━━━ DATA FOR REVIEW ━━━
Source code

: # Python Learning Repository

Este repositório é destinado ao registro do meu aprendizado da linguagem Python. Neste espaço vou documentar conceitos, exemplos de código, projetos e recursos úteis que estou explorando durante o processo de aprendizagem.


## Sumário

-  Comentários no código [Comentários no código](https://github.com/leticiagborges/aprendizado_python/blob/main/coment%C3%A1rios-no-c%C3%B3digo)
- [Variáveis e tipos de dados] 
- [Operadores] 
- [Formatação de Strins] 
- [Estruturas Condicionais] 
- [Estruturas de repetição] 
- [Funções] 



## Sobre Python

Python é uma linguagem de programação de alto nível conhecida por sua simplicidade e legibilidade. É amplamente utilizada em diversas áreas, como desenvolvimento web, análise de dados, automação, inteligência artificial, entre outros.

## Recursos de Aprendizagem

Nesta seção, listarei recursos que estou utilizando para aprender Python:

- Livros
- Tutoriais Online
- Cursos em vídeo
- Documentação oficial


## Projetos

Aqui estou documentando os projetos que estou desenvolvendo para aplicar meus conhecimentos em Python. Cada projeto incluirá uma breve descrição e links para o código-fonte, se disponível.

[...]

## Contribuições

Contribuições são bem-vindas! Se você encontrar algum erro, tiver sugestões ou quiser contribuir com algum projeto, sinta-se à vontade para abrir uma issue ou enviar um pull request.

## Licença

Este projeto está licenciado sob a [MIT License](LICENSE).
━━━
** ASSIGNED TASK **
All lines of the records above with the word "linguagem" in them are to be copied.

** RESPONSE BELOW **
Este repositório é destinado ao registro do meu aprendizado da linguagem Python. Neste espaço vou documentar conceitos, exemplos de código, projetos e recursos úteis que estou explorando durante o processo de aprendizagem.
Python é uma linguagem de programação de alto nível conhecida por sua simplicidade e legibilidade. É amplamente utilizada em diversas áreas, como desenvolvimento web, análise de dados, automação, inteligência artificial, entre outros.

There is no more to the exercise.